How soon will this happen? Probably sooner than you think. Web advertising is only two years old, but there already are a slew of companies that mine information about a Web user's computer and Web browser to make sure the right ad message reaches the right type of Web user at the right time. It's only a matter of tweaking the software to enable advertisers to reach an individual instead of a demographic.

Take DoubleClick, for example. Advertisers that buy into the DoubleClick network of Web sites can target their ads to users arriving from specific domains, such as ibm.com or any .edu host computer. Targeting is also possible based on region of country, time of day, day of week, browser type and operating system.

Ad management companies like NetGravity, Accipiter and Focalink Communications offer similar types of targeting.

Several new competitors including ClickOver and IMGIS, are preparing to enter the targeted advertising space later this year.
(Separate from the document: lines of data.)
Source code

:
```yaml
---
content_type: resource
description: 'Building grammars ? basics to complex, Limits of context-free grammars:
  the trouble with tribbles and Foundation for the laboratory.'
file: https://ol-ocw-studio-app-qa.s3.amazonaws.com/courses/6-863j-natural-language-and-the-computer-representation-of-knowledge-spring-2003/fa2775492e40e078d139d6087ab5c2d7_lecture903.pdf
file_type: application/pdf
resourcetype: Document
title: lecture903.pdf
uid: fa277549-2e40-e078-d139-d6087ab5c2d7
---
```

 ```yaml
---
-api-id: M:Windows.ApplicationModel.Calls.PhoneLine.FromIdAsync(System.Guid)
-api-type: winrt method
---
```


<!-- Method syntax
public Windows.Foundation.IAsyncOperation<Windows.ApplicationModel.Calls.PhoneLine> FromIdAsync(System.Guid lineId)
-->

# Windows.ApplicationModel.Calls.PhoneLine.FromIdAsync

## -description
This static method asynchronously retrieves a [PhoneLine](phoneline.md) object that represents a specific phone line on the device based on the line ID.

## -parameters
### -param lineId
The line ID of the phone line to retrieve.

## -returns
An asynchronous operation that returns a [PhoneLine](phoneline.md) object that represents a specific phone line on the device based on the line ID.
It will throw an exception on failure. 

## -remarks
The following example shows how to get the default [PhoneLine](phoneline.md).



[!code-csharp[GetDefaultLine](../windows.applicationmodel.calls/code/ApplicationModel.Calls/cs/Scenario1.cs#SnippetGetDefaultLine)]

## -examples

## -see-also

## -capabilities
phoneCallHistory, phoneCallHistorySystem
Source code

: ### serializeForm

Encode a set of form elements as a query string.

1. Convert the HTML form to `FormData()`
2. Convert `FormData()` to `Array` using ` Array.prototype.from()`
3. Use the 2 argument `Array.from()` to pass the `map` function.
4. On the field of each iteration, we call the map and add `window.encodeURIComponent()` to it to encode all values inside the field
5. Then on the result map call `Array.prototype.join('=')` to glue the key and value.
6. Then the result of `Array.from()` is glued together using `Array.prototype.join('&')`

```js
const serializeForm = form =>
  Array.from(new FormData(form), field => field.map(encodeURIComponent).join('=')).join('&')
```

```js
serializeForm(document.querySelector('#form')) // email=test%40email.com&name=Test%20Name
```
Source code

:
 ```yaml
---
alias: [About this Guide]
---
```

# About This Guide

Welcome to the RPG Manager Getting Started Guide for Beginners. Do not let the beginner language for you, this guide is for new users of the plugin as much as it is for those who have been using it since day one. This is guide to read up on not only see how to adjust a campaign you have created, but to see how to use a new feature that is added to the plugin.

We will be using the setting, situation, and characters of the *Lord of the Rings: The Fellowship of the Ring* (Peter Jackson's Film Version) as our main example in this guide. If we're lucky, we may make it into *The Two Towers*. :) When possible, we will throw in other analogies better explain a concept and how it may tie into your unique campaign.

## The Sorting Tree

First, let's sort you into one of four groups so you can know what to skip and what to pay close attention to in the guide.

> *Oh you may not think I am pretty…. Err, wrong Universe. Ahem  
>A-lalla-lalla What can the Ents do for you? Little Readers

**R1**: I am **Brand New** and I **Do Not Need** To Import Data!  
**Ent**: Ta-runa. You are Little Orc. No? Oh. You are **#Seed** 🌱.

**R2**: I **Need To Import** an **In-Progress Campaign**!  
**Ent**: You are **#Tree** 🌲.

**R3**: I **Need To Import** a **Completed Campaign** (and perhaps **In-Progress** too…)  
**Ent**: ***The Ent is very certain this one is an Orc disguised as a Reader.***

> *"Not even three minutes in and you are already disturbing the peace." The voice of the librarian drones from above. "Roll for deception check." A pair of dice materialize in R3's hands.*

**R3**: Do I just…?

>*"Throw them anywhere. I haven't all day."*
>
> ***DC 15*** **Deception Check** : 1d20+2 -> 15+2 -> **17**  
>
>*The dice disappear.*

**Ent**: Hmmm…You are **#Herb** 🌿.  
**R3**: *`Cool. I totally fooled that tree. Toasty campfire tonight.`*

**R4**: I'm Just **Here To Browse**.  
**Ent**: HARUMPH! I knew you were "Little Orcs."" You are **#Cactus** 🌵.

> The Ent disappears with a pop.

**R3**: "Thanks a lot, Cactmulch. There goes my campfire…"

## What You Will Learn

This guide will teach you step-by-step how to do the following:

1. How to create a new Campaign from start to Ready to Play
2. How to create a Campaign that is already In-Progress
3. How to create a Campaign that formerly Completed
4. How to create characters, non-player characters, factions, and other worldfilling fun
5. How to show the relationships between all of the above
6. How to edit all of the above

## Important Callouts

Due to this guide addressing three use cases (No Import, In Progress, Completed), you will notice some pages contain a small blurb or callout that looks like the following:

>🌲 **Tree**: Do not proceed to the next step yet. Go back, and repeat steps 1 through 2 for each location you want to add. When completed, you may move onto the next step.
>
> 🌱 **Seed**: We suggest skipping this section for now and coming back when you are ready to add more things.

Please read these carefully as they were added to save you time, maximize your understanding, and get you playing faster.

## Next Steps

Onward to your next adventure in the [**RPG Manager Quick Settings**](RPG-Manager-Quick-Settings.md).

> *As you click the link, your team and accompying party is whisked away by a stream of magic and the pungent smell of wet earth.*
DoubleClick will soon offer advertisers the ability to buy editorial adjacencies on news-driven sites. An airline, for example, could buy an ad banner on a page carrying a story about air travel to London, but not about crashes.


So far, the only way a marketer can send a targeted message to a unique user is if that person registered at a site or requested information. And even then, many marketers and agencies are loath to use the information except in a very guarded way.

If marketers are fearful of targeting due to privacy concerns, that's one issue. But an even more surprising one is this: With all the ways to target advertising available on the Web now, a lot of marketers aren't even starting to make use of them.

"Almost all the ads we serve are bought based on the content environment," not the ability to target demographics, said Brad Husick, VP-marketing at NetGravity.

The reason is simple.

"Clients aren't very sophisticated," said Tig Tillinghast, director of interactive for Anderson & Lembke, San Francisco. "They don't buy into it."

And not everyone believes that targeting is as crucial for Web marketers as some companies make it out to be.

"When you try to target on a wider basis, it gets logistically difficult," said John Nardone, director of media and research at Modem Media, Westport, Conn.

In a recent campaign for AT&T's WorldNet Service, "there were so many different microtargets we could have addressed [that] it got out of hand."